(Stored items from a collection)
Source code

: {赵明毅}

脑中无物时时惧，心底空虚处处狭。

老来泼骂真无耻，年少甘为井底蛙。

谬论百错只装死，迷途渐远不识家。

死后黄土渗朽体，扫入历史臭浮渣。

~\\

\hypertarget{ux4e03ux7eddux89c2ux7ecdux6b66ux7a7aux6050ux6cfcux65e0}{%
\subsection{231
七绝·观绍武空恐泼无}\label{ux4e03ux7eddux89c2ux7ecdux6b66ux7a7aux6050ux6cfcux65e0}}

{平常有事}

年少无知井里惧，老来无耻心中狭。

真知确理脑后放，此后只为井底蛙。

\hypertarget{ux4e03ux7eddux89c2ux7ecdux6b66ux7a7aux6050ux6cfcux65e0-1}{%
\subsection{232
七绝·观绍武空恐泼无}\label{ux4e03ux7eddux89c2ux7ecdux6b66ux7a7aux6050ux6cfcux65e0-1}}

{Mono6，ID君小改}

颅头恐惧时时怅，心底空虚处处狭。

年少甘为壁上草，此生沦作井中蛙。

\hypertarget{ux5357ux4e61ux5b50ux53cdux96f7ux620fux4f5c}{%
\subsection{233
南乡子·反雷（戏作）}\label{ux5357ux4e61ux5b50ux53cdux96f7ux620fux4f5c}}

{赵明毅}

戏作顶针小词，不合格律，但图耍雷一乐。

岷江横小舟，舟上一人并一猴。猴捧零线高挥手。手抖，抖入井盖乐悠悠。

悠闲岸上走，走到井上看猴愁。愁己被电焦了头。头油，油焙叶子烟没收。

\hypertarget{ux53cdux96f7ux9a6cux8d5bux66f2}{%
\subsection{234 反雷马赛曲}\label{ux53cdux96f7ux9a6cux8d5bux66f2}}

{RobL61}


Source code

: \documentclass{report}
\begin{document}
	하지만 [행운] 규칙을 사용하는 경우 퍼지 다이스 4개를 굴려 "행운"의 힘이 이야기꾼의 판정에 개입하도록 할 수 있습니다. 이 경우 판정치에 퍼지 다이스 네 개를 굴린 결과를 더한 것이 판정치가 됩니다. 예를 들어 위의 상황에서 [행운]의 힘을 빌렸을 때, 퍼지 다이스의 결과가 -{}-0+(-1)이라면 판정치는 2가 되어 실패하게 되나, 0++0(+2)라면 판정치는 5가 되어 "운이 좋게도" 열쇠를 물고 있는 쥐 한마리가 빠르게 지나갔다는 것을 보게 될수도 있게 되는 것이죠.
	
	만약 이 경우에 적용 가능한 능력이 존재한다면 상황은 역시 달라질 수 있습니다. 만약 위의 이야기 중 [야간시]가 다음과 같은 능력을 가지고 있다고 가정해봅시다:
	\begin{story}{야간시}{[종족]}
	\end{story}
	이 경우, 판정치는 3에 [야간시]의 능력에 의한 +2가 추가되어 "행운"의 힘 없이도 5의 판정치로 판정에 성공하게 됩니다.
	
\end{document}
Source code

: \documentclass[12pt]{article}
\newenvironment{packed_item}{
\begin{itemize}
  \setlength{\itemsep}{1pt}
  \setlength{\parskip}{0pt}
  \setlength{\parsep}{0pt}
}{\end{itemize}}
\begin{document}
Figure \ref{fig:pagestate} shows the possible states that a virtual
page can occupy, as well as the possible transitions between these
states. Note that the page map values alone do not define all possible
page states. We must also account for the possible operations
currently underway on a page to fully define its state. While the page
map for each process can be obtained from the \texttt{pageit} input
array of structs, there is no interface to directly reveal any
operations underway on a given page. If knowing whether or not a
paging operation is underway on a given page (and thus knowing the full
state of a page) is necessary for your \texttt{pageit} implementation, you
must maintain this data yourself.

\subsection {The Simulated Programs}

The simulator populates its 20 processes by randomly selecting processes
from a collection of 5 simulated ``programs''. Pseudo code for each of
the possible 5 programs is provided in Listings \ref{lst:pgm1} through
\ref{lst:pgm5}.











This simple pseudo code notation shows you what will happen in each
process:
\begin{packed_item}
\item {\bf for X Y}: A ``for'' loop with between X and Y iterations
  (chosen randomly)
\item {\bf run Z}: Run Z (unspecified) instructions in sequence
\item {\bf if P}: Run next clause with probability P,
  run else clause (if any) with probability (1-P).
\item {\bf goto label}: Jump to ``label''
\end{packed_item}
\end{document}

> **ACTION ITEM**: Every line with "states" in it should be copied from the entries above.

> **ANSWER AREA**:
Figure \ref{fig:pagestate} shows the possible states that a virtual
states. Note that the page map values alone do not define all possible
page states. We must also account for the possible operations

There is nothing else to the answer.